Volkan Babacan'ın performansını izlerken, bir an bile endişe duymadık. Arkadaşları da
baskı yediklerinde çekinmeden ona pas kullandılar. Şu an görevde olmayan
kaleci antrenörü Murat Öztürk'ün emekleri karşılığını buluyor galiba...
A.Gücü
taraftarının büyük kısmı
Cemal Aydın'ı
protesto etmek için
stat dışında kaldı. İçeri girenler de ağızlarına ne gelirse söylediler. Karşılarında ise kendileri gibi
yönetim ile problemi olan ama takımlarını hiç bıkmadan destekleyen
Fenerbahçeliler vardı. Rüzgar eken,
fırtına biçer. Tribündeki koltuğunuzun arkasında ne yazarsa yazsın, takımın bir ferdi olamazsanız, kaderinize de razı olursunuz.
Can Bartu (Hürriyet): Tatsız Tuzsuz
Maça bakıyorum, ne bir heyecan, ne ne bir
futbol var. Ne "Aman aman bu da kaçar mı" denilecek pozisyon, ne de bir organize atak yoktu.
Aragones takımı dinlendiyor. Tamam dinlendirsin. Ama 35 yaşındaki Roberto
Carlos oynuyor. Asıl dinlendirilmesi gereken Carlos'tu. Bu kadar vurdum duymazlık olmaz. Yani bakıyorsun, iyi oynayıp da sonraki maçta ilk onbirde oynarım mantığı da yok. Semih'in attığı sol ayakla gelen bir mükemmel gol var. Onun dışında Fenerbahçe adına tribünü ayağa kaldıracak bir pozisyon yok. Hadi vazgeçtim, olumlu bir pas da yok.

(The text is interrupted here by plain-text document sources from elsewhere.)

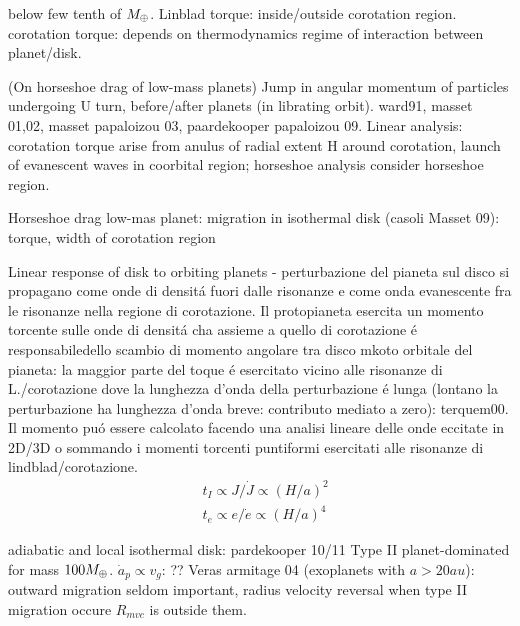 \begin{workout}[M14:type I]
below few tenth of $M_{\oplus}{}$.
Linblad torque: inside/outside corotation region.
corotation torque: depends on thermodynamics regime of interaction between planet/disk.
\end{workout}

\begin{workout}
(On horseshoe drag of low-mass planets)
Jump in angular momentum of particles undergoing U turn, before/after planets (in librating orbit).
ward91, masset 01,02, masset papaloizou 03, paardekooper papaloizou 09.
Linear analysis: corotation torque arise from anulus of radial extent H around corotation, launch of evanescent waves in coorbital region; horseshoe analysis consider horseshoe region.
\end{workout}

\begin{workout}
Horseshoe drag low-mas planet: migration in isothermal disk (casoli Masset 09): torque, width of corotation region
\end{workout}

\begin{workout}
Linear response of disk to orbiting planets - perturbazione del pianeta sul disco si propagano come onde di densit\'a fuori dalle risonanze e come onda evanescente fra le risonanze nella regione di corotazione. Il protopianeta esercita un momento torcente sulle onde di densit\'a cha assieme  a quello di corotazione \'e responsabiledello scambio di momento angolare tra disco mkoto orbitale del pianeta: la maggior parte del toque \'e esercitato vicino alle risonanze di L./corotazione dove la lunghezza d'onda della perturbazione \'e lunga (lontano la perturbazione ha lunghezza d'onda breve: contributo mediato a zero): terquem00.
Il momento pu\'o essere calcolato facendo una analisi lineare delle onde eccitate in 2D/3D o sommando i momenti torcenti puntiformi esercitati alle risonanze di lindblad/corotazione.
\begin{align}
&t_I\propto J/\dot{J}\propto(H/a)^2\\
&t_e\propto e/\dot{e}\propto(H/a)^4
\end{align}
\end{workout}

\begin{workout}
adiabatic and local isothermal disk: pardekooper 10/11
Type II planet-dominated for mass $100M_{\oplus}{}$.
$\dot{a}_p\propto v_g$: ??
Veras armitage 04 (exoplanets with $a>20au$): outward migration seldom important, radius velocity reversal when type II migration occure $R_{mvc}$ is outside them.
\end{workout}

Taraftar bunu kabul etmez. Fenerbahçe'de hangi oyuncu sahaya çıkıp kazanmak istemez. Öyle bir doksan dakika izlendi ki, herkes bir an önce maç bitsin havasındaydı. Yeteneğini sahaya yansıtacaksın. Fenerbahçe'nin adına yakışan futbol oynayacaksın.
Tümer bir senedir ortalarda yok. Adamın umrunda değil. Boşvermiş gidiyor. 45 dakikada gözle görülür bir görüntü çizmedi. Kaliteli bir
futbolcuyum diyorsun, şuttan vazgeçtim ama bir olumlu pas ver, oyuna katkıda bulun.
Sonuçta ite-
kaka bir kupa galibiyeti elde edildi. Ama bu futbol hiç kimseyi memnun etmedi. Fenerbahçe aslarını oynatmadı. Ortaya konulan futbol da umut vermedi.
Selçuk Yula (Fotomaç): 26 Yıl Sonra mı?
Aragones,
Bursa maçında oynattığı 4 futbolcuyu ilk 11'e aldı, 7 futbolcuyu da değiştirdi. Düşüncesi mantıklı. Çünkü sonuçta bu bir tur maçı değil, grup maçı. Önünde düşünmesi gereken çok önemli lig ve
Şampiyonlar Ligi maçları var. Bu yüzden bazı oyuncuları dinlendirecek ve oynatmadığı oyuncuları da görme şansına sahip olacak. Burada bir yanlış yok.
Kazım oyundan atılana kadar Fenerbahçe'nin şu kadrosu oyunda hep dengeyi sağladı. Zaten Semih'in ilk dakikalarda attığı mükemmel golle takım rahatlamıştı. Benim hoşuma giden Ankaragücülü
futbolcuların yaptığı preslerde, Fenerbahçeli futbolcuların topu ayağından çıkarmadaki rahatlıklarıydı.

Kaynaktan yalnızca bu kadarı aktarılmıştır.